#### Problem:
Write out the lines of the records from the one containing "SU(2) \times U(1)$ aus" to the very last, keeping each exactly as it is.

═══ Dataset excerpts ═══

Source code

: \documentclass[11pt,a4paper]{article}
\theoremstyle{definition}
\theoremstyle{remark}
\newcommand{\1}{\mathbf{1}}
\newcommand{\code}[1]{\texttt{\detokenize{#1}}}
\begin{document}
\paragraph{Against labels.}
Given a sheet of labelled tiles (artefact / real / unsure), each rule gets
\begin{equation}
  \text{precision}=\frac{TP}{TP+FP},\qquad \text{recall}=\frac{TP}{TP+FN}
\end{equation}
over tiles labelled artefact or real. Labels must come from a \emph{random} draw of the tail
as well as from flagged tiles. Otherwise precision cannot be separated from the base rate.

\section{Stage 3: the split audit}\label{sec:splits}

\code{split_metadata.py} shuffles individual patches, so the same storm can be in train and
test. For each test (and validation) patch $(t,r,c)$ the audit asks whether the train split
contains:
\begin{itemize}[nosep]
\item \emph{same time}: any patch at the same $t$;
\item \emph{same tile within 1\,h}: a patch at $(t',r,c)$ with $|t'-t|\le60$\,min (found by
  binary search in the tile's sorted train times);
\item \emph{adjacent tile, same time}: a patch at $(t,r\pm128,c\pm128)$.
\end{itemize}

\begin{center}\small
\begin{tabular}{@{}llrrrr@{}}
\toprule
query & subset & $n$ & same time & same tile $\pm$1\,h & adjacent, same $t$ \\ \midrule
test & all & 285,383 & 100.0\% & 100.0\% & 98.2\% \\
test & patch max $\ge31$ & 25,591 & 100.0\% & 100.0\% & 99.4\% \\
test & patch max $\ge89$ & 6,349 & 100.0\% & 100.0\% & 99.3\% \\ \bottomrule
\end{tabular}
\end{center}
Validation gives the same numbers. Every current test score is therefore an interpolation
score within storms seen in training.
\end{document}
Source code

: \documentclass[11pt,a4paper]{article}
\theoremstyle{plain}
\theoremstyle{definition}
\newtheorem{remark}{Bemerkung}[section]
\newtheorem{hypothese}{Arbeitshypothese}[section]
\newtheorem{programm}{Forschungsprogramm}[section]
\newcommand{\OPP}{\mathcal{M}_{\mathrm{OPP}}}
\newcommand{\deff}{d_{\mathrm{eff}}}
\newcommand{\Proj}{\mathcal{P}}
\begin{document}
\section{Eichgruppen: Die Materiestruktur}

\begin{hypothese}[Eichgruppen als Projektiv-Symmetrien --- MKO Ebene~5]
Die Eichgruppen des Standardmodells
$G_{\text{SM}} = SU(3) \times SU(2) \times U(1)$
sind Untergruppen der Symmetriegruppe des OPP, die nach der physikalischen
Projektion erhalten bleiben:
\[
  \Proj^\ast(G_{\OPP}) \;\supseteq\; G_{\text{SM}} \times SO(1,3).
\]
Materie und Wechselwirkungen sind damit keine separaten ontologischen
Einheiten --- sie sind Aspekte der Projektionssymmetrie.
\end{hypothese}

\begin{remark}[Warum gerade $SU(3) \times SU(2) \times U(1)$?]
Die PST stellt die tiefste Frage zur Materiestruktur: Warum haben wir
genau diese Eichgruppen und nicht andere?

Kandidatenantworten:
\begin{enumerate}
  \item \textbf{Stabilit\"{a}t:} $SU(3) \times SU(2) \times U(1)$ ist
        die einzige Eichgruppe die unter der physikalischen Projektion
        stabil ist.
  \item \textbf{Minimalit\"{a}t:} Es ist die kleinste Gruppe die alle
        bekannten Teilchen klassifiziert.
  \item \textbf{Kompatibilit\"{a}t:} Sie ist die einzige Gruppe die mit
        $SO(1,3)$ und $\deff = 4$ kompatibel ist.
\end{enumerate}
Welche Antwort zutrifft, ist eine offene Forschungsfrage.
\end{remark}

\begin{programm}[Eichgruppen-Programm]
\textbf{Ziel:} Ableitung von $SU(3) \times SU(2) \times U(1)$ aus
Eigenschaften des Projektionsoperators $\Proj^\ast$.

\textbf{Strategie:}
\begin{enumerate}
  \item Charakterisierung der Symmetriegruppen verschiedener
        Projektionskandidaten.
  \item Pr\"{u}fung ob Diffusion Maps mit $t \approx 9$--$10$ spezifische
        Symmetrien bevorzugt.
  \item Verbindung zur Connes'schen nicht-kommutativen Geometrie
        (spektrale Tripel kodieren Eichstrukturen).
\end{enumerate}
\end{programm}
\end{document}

═══

#### Answer space:
\textbf{Ziel:} Ableitung von $SU(3) \times SU(2) \times U(1)$ aus
Eigenschaften des Projektionsoperators $\Proj^\ast$.

\textbf{Strategie:}
\begin{enumerate}
  \item Charakterisierung der Symmetriegruppen verschiedener
        Projektionskandidaten.
  \item Pr\"{u}fung ob Diffusion Maps mit $t \approx 9$--$10$ spezifische
        Symmetrien bevorzugt.
  \item Verbindung zur Connes'schen nicht-kommutativen Geometrie
        (spektrale Tripel kodieren Eichstrukturen).
\end{enumerate}
\end{programm}
\end{document}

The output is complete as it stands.